Problem to work on: Without the images, print all the entries below exactly as given.

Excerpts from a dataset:
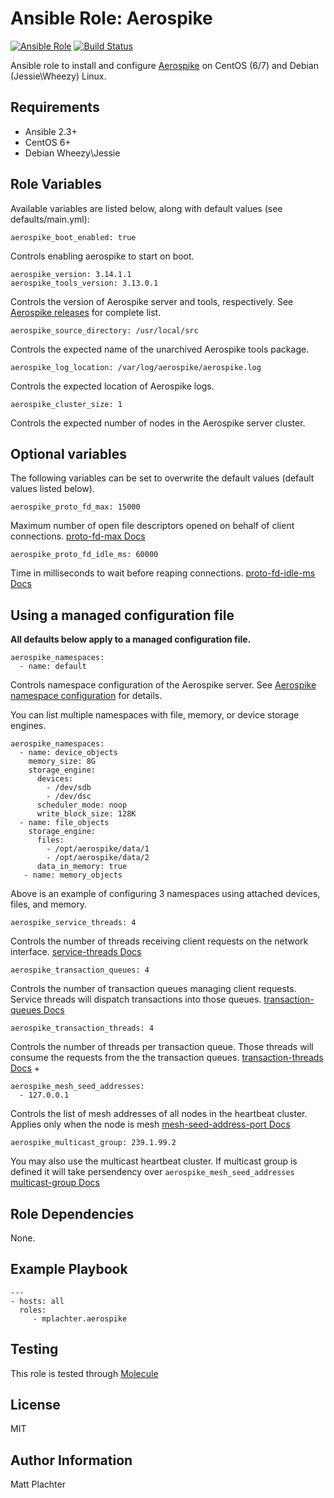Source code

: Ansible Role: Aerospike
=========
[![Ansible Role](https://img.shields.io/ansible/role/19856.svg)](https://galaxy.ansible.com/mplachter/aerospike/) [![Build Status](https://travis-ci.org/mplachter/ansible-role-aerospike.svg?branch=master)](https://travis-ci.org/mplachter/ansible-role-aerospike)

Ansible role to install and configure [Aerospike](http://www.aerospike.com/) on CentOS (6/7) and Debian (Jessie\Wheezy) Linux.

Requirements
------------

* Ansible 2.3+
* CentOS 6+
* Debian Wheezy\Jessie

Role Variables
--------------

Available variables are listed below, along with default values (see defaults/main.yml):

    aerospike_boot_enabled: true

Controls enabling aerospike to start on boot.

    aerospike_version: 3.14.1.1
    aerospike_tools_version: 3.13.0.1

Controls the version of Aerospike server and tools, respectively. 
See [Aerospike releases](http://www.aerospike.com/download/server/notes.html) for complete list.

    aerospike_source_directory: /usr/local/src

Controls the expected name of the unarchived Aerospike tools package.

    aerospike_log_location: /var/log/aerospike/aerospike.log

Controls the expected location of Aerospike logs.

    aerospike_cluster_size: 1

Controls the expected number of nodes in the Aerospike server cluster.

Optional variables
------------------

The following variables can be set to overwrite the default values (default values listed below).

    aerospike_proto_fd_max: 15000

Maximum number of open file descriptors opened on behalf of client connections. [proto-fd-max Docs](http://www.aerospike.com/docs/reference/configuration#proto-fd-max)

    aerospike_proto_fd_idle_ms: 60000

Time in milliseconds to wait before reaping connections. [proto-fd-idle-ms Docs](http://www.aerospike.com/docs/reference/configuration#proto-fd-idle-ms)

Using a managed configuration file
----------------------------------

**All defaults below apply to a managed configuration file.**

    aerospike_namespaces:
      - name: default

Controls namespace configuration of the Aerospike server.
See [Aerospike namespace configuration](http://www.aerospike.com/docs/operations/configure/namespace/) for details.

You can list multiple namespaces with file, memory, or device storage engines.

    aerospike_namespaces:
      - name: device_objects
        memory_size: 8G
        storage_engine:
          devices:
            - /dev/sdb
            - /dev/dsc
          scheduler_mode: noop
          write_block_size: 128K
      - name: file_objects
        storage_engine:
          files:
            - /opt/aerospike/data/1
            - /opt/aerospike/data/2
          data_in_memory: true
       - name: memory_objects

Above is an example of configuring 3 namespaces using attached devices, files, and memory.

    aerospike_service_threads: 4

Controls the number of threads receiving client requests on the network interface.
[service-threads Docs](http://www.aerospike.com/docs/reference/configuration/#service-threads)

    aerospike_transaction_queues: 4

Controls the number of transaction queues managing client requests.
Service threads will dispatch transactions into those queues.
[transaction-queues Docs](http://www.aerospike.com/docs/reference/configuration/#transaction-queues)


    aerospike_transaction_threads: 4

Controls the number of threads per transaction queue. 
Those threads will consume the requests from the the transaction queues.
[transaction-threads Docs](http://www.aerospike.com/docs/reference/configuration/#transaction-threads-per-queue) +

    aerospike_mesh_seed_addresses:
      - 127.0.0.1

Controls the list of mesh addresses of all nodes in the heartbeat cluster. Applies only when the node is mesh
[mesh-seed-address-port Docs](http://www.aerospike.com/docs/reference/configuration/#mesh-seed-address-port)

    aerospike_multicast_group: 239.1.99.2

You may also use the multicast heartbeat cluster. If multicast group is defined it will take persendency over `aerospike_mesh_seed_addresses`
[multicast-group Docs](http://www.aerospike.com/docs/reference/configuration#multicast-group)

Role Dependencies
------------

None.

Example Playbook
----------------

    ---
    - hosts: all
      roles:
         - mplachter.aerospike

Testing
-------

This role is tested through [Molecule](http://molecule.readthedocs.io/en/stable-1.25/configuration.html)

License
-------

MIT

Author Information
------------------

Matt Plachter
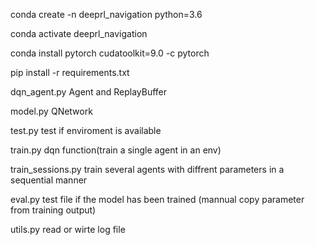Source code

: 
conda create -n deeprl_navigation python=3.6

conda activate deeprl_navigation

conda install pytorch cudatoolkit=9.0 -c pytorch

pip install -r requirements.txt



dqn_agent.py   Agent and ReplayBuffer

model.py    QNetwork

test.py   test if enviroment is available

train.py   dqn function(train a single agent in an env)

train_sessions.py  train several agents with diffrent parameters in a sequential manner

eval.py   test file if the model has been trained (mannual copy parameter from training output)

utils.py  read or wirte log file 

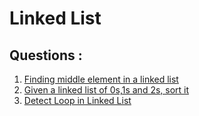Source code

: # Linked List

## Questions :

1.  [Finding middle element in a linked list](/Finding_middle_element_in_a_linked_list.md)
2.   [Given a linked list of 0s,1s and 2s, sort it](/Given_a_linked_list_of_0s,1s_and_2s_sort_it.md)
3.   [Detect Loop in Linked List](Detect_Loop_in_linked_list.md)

Solution to the exercise:
Source code

: Ansible Role: Aerospike
=========
[![Ansible Role](https://img.shields.io/ansible/role/19856.svg)](https://galaxy.ansible.com/mplachter/aerospike/) [![Build Status](https://travis-ci.org/mplachter/ansible-role-aerospike.svg?branch=master)](https://travis-ci.org/mplachter/ansible-role-aerospike)

Ansible role to install and configure [Aerospike](http://www.aerospike.com/) on CentOS (6/7) and Debian (Jessie\Wheezy) Linux.

Requirements
------------

* Ansible 2.3+
* CentOS 6+
* Debian Wheezy\Jessie

Role Variables
--------------

Available variables are listed below, along with default values (see defaults/main.yml):

    aerospike_boot_enabled: true

Controls enabling aerospike to start on boot.

    aerospike_version: 3.14.1.1
    aerospike_tools_version: 3.13.0.1

Controls the version of Aerospike server and tools, respectively. 
See [Aerospike releases](http://www.aerospike.com/download/server/notes.html) for complete list.

    aerospike_source_directory: /usr/local/src

Controls the expected name of the unarchived Aerospike tools package.

    aerospike_log_location: /var/log/aerospike/aerospike.log

Controls the expected location of Aerospike logs.

    aerospike_cluster_size: 1

Controls the expected number of nodes in the Aerospike server cluster.

Optional variables
------------------

The following variables can be set to overwrite the default values (default values listed below).

    aerospike_proto_fd_max: 15000

Maximum number of open file descriptors opened on behalf of client connections. [proto-fd-max Docs](http://www.aerospike.com/docs/reference/configuration#proto-fd-max)

    aerospike_proto_fd_idle_ms: 60000

Time in milliseconds to wait before reaping connections. [proto-fd-idle-ms Docs](http://www.aerospike.com/docs/reference/configuration#proto-fd-idle-ms)

Using a managed configuration file
----------------------------------

**All defaults below apply to a managed configuration file.**

    aerospike_namespaces:
      - name: default

Controls namespace configuration of the Aerospike server.
See [Aerospike namespace configuration](http://www.aerospike.com/docs/operations/configure/namespace/) for details.

You can list multiple namespaces with file, memory, or device storage engines.

    aerospike_namespaces:
      - name: device_objects
        memory_size: 8G
        storage_engine:
          devices:
            - /dev/sdb
            - /dev/dsc
          scheduler_mode: noop
          write_block_size: 128K
      - name: file_objects
        storage_engine:
          files:
            - /opt/aerospike/data/1
            - /opt/aerospike/data/2
          data_in_memory: true
       - name: memory_objects

Above is an example of configuring 3 namespaces using attached devices, files, and memory.

    aerospike_service_threads: 4

Controls the number of threads receiving client requests on the network interface.
[service-threads Docs](http://www.aerospike.com/docs/reference/configuration/#service-threads)

    aerospike_transaction_queues: 4

Controls the number of transaction queues managing client requests.
Service threads will dispatch transactions into those queues.
[transaction-queues Docs](http://www.aerospike.com/docs/reference/configuration/#transaction-queues)


    aerospike_transaction_threads: 4

Controls the number of threads per transaction queue. 
Those threads will consume the requests from the the transaction queues.
[transaction-threads Docs](http://www.aerospike.com/docs/reference/configuration/#transaction-threads-per-queue) +

    aerospike_mesh_seed_addresses:
      - 127.0.0.1

Controls the list of mesh addresses of all nodes in the heartbeat cluster. Applies only when the node is mesh
[mesh-seed-address-port Docs](http://www.aerospike.com/docs/reference/configuration/#mesh-seed-address-port)

    aerospike_multicast_group: 239.1.99.2

You may also use the multicast heartbeat cluster. If multicast group is defined it will take persendency over `aerospike_mesh_seed_addresses`
[multicast-group Docs](http://www.aerospike.com/docs/reference/configuration#multicast-group)

Role Dependencies
------------

None.

Example Playbook
----------------

    ---
    - hosts: all
      roles:
         - mplachter.aerospike

Testing
-------

This role is tested through [Molecule](http://molecule.readthedocs.io/en/stable-1.25/configuration.html)

License
-------

MIT

Author Information
------------------

Matt Plachter
Source code

: 
conda create -n deeprl_navigation python=3.6

conda activate deeprl_navigation

conda install pytorch cudatoolkit=9.0 -c pytorch

pip install -r requirements.txt



dqn_agent.py   Agent and ReplayBuffer

model.py    QNetwork

test.py   test if enviroment is available

train.py   dqn function(train a single agent in an env)

train_sessions.py  train several agents with diffrent parameters in a sequential manner

eval.py   test file if the model has been trained (mannual copy parameter from training output)

utils.py  read or wirte log file 

Source code

: # Linked List

## Questions :

1.  [Finding middle element in a linked list](/Finding_middle_element_in_a_linked_list.md)
2.   [Given a linked list of 0s,1s and 2s, sort it](/Given_a_linked_list_of_0s,1s_and_2s_sort_it.md)
3.   [Detect Loop in Linked List](Detect_Loop_in_linked_list.md)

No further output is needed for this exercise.